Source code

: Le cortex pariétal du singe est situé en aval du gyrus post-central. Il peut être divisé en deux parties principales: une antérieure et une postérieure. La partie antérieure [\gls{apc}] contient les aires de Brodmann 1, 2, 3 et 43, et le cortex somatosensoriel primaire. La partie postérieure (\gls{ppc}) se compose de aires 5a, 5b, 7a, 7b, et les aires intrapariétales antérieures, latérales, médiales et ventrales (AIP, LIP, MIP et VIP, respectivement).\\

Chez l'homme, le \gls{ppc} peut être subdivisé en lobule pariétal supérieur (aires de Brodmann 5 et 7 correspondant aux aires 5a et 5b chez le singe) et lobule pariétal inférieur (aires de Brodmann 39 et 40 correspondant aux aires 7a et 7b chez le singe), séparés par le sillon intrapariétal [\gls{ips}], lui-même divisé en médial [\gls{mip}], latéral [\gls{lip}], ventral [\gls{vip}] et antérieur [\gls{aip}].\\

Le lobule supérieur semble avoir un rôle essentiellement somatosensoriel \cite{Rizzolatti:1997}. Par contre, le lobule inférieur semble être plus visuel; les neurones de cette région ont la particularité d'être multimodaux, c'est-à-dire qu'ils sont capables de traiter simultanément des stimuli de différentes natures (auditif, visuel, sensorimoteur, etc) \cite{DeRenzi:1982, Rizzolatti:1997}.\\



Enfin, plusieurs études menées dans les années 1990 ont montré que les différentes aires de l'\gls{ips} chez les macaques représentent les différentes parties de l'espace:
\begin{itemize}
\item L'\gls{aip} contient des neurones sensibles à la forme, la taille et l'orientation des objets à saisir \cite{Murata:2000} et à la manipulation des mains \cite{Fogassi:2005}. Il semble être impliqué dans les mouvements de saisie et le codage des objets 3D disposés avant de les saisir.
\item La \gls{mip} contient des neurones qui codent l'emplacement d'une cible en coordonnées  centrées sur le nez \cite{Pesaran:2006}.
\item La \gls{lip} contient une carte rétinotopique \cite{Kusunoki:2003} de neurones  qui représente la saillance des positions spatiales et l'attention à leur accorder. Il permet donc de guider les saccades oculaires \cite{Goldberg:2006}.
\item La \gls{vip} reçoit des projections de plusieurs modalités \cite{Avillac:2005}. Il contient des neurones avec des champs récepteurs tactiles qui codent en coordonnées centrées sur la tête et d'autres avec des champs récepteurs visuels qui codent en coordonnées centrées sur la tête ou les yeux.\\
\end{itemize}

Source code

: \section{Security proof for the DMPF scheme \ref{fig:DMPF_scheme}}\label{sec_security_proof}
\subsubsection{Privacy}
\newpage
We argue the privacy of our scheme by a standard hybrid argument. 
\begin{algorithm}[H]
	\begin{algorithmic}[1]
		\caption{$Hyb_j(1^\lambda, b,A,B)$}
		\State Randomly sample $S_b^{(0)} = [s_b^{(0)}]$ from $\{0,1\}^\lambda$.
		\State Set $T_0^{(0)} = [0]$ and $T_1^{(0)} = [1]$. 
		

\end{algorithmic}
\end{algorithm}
========
Directions for this task - Copy the records above. Keep every word as it is.

Written reply -
Source code

: Le cortex pariétal du singe est situé en aval du gyrus post-central. Il peut être divisé en deux parties principales: une antérieure et une postérieure. La partie antérieure [\gls{apc}] contient les aires de Brodmann 1, 2, 3 et 43, et le cortex somatosensoriel primaire. La partie postérieure (\gls{ppc}) se compose de aires 5a, 5b, 7a, 7b, et les aires intrapariétales antérieures, latérales, médiales et ventrales (AIP, LIP, MIP et VIP, respectivement).\\

Chez l'homme, le \gls{ppc} peut être subdivisé en lobule pariétal supérieur (aires de Brodmann 5 et 7 correspondant aux aires 5a et 5b chez le singe) et lobule pariétal inférieur (aires de Brodmann 39 et 40 correspondant aux aires 7a et 7b chez le singe), séparés par le sillon intrapariétal [\gls{ips}], lui-même divisé en médial [\gls{mip}], latéral [\gls{lip}], ventral [\gls{vip}] et antérieur [\gls{aip}].\\

Le lobule supérieur semble avoir un rôle essentiellement somatosensoriel \cite{Rizzolatti:1997}. Par contre, le lobule inférieur semble être plus visuel; les neurones de cette région ont la particularité d'être multimodaux, c'est-à-dire qu'ils sont capables de traiter simultanément des stimuli de différentes natures (auditif, visuel, sensorimoteur, etc) \cite{DeRenzi:1982, Rizzolatti:1997}.\\



Enfin, plusieurs études menées dans les années 1990 ont montré que les différentes aires de l'\gls{ips} chez les macaques représentent les différentes parties de l'espace:
\begin{itemize}
\item L'\gls{aip} contient des neurones sensibles à la forme, la taille et l'orientation des objets à saisir \cite{Murata:2000} et à la manipulation des mains \cite{Fogassi:2005}. Il semble être impliqué dans les mouvements de saisie et le codage des objets 3D disposés avant de les saisir.
\item La \gls{mip} contient des neurones qui codent l'emplacement d'une cible en coordonnées  centrées sur le nez \cite{Pesaran:2006}.
\item La \gls{lip} contient une carte rétinotopique \cite{Kusunoki:2003} de neurones  qui représente la saillance des positions spatiales et l'attention à leur accorder. Il permet donc de guider les saccades oculaires \cite{Goldberg:2006}.
\item La \gls{vip} reçoit des projections de plusieurs modalités \cite{Avillac:2005}. Il contient des neurones avec des champs récepteurs tactiles qui codent en coordonnées centrées sur la tête et d'autres avec des champs récepteurs visuels qui codent en coordonnées centrées sur la tête ou les yeux.\\
\end{itemize}

Source code

: \section{Security proof for the DMPF scheme \ref{fig:DMPF_scheme}}\label{sec_security_proof}
\subsubsection{Privacy}
\newpage
We argue the privacy of our scheme by a standard hybrid argument. 
\begin{algorithm}[H]
	\begin{algorithmic}[1]
		\caption{$Hyb_j(1^\lambda, b,A,B)$}
		\State Randomly sample $S_b^{(0)} = [s_b^{(0)}]$ from $\{0,1\}^\lambda$.
		\State Set $T_0^{(0)} = [0]$ and $T_1^{(0)} = [1]$. 
		

\end{algorithmic}
\end{algorithm}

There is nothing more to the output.